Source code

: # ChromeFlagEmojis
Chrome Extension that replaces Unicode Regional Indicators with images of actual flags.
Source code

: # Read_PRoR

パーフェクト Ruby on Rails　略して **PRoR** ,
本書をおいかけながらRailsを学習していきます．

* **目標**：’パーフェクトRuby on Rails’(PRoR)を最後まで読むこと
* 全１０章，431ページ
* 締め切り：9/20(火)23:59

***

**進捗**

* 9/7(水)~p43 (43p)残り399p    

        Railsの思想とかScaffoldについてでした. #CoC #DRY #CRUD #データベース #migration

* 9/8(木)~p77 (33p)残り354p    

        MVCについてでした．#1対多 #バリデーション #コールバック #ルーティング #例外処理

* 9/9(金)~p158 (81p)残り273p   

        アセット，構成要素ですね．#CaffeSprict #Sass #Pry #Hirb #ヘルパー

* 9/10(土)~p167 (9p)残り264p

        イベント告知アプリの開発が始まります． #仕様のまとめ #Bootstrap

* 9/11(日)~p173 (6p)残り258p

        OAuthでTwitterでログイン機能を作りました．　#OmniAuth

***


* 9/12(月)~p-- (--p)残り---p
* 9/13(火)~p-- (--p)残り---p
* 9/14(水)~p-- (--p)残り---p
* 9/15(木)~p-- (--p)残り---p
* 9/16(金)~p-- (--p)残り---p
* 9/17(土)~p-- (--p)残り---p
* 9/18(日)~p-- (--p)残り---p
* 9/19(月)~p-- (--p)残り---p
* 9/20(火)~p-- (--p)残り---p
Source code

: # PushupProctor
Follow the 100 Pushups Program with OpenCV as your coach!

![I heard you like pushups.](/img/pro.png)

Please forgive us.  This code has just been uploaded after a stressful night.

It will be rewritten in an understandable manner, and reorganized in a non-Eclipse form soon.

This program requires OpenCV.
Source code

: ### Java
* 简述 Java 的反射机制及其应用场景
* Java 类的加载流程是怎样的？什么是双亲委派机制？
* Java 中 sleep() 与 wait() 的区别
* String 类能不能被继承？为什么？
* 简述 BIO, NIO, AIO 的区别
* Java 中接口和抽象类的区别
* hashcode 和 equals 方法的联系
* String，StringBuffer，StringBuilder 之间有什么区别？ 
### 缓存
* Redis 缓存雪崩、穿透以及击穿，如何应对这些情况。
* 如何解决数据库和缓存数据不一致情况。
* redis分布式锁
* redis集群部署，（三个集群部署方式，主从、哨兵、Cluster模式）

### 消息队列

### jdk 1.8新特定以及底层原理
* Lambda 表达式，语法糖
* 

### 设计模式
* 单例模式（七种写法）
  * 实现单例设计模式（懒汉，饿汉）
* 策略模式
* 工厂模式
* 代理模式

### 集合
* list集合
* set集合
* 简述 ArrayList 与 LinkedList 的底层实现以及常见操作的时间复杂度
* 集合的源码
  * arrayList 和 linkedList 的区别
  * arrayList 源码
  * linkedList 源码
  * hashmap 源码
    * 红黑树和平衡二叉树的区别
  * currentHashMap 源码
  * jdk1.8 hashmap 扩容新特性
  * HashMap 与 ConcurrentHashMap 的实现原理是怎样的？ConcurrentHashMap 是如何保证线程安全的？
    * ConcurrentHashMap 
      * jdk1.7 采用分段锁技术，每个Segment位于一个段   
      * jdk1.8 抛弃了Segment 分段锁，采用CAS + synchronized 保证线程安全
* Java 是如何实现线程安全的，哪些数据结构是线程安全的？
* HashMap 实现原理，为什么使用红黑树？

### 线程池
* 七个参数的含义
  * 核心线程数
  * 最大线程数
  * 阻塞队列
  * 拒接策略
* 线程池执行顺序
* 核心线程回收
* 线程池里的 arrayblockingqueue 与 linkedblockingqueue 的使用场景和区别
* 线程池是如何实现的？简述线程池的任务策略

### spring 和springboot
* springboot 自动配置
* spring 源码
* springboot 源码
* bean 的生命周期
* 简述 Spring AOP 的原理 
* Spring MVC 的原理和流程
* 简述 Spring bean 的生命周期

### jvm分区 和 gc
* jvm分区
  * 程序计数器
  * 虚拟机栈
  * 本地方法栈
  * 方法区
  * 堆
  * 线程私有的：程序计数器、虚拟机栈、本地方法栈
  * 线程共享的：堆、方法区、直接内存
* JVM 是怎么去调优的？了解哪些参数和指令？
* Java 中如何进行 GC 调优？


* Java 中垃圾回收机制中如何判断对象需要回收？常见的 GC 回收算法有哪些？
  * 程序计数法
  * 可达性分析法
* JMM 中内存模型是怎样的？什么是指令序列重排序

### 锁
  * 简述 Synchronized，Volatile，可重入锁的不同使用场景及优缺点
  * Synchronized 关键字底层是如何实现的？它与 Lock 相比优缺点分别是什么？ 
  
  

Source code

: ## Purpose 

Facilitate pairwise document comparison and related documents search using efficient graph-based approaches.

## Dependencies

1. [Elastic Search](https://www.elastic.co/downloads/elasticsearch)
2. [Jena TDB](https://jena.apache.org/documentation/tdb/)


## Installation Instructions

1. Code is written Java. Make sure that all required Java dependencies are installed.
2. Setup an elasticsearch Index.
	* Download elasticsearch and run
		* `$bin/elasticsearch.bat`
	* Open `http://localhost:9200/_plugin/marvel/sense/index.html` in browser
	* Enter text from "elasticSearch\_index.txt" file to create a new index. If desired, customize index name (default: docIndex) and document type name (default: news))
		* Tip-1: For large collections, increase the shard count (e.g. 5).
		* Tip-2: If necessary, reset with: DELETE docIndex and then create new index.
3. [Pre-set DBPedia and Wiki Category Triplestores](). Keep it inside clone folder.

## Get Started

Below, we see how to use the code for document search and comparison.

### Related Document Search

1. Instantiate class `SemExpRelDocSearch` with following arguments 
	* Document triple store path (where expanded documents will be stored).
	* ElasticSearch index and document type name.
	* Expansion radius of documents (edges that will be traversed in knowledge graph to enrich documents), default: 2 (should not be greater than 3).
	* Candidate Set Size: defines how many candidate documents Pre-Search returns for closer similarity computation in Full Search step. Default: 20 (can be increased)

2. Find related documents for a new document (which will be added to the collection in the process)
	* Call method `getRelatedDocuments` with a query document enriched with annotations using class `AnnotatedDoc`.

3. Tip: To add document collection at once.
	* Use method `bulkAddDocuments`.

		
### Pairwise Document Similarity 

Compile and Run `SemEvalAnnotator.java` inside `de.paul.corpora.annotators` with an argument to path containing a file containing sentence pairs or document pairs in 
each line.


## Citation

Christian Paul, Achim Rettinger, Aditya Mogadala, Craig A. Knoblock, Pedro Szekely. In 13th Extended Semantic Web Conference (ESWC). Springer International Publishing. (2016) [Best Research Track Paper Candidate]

__WHAT TO DO__. Set down, exactly as they appear above, all lines from the one that has "OAuthでTwitterで" down to the one that has "Follow the 100", including those two and no others.

__YOUR RESPONSE__.
        OAuthでTwitterでログイン機能を作りました．　#OmniAuth

***


* 9/12(月)~p-- (--p)残り---p
* 9/13(火)~p-- (--p)残り---p
* 9/14(水)~p-- (--p)残り---p
* 9/15(木)~p-- (--p)残り---p
* 9/16(金)~p-- (--p)残り---p
* 9/17(土)~p-- (--p)残り---p
* 9/18(日)~p-- (--p)残り---p
* 9/19(月)~p-- (--p)残り---p
* 9/20(火)~p-- (--p)残り---p
Source code

: # PushupProctor
Follow the 100 Pushups Program with OpenCV as your coach!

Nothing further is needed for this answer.